→ Assigned task:
Search the lines of the records for the word "number", and copy every line that has it.

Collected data
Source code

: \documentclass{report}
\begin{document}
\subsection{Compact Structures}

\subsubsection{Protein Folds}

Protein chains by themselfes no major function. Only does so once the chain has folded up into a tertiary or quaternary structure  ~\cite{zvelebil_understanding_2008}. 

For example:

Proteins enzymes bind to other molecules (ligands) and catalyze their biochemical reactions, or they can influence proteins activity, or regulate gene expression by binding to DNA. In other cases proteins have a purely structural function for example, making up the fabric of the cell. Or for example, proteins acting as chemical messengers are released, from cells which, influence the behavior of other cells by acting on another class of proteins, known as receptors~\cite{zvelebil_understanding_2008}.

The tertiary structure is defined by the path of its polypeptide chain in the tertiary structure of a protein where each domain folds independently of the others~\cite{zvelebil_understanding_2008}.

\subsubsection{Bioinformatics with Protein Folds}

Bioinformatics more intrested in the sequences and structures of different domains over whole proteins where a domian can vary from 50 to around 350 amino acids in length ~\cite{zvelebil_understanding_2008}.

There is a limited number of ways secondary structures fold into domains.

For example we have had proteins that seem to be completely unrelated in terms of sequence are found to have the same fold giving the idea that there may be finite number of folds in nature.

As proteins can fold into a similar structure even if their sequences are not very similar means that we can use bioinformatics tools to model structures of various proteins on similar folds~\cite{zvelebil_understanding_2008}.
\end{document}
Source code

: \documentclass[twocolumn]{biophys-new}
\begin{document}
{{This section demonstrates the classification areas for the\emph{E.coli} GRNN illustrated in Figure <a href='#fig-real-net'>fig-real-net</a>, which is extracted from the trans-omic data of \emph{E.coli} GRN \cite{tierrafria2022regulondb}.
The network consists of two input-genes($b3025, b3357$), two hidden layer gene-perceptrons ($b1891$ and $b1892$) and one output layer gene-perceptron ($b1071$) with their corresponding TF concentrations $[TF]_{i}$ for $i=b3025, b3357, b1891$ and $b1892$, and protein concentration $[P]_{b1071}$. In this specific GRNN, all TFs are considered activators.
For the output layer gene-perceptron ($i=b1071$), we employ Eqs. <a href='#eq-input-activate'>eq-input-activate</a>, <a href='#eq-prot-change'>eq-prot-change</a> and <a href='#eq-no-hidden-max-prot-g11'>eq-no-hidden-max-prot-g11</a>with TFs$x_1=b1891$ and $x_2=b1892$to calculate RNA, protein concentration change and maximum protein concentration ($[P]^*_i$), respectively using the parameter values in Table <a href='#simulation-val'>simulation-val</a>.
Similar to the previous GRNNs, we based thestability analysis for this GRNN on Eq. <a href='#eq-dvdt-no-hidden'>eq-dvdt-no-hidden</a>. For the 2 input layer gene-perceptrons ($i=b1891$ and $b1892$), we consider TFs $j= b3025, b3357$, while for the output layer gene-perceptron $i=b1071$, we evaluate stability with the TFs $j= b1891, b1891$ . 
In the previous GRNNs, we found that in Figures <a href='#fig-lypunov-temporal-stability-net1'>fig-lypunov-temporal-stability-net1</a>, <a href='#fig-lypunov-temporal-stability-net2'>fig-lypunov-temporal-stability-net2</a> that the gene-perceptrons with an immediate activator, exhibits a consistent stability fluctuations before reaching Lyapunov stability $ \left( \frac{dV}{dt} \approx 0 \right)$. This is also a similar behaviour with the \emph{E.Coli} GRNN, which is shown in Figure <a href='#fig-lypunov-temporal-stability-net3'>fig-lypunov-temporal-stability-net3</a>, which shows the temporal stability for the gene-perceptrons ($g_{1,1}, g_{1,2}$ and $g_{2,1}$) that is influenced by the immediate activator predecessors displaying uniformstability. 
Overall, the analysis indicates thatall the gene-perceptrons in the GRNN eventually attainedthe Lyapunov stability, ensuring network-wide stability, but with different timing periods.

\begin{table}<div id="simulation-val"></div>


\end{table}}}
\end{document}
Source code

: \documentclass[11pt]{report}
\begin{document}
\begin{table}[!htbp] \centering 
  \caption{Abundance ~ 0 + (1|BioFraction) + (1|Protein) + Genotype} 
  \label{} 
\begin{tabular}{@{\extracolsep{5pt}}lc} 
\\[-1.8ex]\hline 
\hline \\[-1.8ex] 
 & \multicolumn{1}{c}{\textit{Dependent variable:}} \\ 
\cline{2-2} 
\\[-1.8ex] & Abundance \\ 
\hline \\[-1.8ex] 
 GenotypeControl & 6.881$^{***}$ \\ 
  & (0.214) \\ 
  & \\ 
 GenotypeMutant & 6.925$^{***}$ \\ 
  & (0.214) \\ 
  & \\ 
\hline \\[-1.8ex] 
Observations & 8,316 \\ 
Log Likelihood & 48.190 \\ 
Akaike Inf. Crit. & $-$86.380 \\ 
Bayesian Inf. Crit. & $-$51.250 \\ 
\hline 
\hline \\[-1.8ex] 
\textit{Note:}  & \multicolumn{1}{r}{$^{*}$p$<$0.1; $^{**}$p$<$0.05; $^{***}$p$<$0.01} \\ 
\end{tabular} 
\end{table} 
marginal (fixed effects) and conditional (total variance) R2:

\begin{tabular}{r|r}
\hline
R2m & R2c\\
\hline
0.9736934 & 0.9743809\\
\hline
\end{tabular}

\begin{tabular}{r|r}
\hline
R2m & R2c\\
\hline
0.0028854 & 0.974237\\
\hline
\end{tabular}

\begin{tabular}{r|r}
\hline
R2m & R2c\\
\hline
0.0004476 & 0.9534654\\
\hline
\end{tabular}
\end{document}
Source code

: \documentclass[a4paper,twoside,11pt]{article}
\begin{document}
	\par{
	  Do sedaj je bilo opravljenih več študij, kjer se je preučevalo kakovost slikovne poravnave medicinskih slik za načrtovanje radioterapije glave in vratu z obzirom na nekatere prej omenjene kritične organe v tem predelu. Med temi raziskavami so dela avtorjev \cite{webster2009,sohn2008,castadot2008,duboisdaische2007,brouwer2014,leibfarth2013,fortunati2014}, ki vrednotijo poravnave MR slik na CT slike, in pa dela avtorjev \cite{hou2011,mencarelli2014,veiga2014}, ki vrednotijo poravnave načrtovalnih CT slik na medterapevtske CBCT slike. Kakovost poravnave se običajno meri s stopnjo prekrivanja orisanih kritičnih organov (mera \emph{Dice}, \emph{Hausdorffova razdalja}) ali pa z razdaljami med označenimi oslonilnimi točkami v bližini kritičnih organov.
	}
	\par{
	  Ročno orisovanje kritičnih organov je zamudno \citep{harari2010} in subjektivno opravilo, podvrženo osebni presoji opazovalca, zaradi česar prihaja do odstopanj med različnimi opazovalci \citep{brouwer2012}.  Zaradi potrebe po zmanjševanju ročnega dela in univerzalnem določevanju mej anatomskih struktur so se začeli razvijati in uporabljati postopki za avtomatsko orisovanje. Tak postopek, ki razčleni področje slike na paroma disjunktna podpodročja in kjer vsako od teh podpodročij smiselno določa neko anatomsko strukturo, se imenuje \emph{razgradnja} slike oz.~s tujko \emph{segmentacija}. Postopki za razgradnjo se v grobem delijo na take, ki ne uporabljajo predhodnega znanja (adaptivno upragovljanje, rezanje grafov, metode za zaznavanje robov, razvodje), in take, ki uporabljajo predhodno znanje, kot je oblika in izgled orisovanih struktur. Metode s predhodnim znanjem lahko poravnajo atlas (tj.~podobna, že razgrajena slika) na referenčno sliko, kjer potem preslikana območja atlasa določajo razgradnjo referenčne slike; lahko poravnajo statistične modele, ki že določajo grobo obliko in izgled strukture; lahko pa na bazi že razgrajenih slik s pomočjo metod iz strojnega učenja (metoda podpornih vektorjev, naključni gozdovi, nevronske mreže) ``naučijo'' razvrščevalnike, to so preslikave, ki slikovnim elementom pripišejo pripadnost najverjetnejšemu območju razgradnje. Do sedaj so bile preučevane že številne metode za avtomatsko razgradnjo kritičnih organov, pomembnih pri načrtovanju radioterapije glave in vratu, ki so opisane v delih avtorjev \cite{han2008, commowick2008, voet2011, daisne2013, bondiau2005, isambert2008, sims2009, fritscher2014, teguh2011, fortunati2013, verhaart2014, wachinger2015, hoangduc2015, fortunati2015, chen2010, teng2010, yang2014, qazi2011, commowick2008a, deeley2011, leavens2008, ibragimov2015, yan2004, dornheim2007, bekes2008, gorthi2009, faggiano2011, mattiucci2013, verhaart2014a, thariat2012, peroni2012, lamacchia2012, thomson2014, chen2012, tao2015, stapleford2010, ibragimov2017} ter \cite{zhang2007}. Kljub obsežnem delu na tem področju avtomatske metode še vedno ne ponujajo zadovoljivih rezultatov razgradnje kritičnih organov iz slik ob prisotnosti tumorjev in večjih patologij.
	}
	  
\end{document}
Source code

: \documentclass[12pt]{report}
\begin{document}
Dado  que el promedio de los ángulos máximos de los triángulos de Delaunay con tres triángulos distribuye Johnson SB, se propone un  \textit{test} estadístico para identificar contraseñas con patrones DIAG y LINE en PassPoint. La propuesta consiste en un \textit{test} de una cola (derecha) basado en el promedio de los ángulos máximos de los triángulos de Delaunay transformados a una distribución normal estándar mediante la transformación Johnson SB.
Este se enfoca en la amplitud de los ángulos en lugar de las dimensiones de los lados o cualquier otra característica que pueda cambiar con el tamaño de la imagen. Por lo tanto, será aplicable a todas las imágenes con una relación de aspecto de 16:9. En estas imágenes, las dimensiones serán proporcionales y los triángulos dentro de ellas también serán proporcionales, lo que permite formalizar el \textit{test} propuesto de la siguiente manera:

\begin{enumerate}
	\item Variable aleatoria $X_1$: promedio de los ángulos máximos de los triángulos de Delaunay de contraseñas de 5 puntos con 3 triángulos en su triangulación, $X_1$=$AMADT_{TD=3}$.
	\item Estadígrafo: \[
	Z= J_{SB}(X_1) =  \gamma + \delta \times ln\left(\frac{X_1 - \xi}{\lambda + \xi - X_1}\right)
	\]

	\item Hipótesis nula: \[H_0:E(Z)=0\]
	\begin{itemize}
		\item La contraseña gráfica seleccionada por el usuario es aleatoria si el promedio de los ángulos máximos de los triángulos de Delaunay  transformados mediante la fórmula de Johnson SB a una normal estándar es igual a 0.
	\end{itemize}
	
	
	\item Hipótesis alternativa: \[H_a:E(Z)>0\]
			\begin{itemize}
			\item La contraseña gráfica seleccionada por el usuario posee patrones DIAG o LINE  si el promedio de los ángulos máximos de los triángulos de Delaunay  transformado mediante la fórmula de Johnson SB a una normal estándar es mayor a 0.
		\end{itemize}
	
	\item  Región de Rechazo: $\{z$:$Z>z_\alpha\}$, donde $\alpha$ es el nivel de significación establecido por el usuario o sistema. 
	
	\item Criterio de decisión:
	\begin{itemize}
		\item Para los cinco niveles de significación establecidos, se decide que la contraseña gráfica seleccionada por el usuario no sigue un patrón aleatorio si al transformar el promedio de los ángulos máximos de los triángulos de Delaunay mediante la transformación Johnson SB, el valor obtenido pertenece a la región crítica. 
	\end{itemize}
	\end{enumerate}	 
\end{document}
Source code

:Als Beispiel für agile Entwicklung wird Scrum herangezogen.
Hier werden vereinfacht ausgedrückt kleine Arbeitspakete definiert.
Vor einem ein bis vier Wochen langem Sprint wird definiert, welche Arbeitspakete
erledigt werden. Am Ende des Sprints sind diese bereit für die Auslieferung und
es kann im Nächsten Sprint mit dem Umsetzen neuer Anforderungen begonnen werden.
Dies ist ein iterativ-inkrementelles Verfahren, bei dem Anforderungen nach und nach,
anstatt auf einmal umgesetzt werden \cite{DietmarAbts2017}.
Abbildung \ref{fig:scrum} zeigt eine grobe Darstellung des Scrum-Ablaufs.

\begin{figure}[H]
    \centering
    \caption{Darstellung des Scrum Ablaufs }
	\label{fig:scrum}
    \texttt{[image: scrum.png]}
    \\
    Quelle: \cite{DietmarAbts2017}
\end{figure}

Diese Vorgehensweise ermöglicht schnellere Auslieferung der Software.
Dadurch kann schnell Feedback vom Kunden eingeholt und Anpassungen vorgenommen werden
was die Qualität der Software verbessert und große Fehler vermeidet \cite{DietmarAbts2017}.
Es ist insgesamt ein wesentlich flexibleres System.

→ Exercise response:
There is a limited number of ways secondary structures fold into domains.
For example we have had proteins that seem to be completely unrelated in terms of sequence are found to have the same fold giving the idea that there may be finite number of folds in nature.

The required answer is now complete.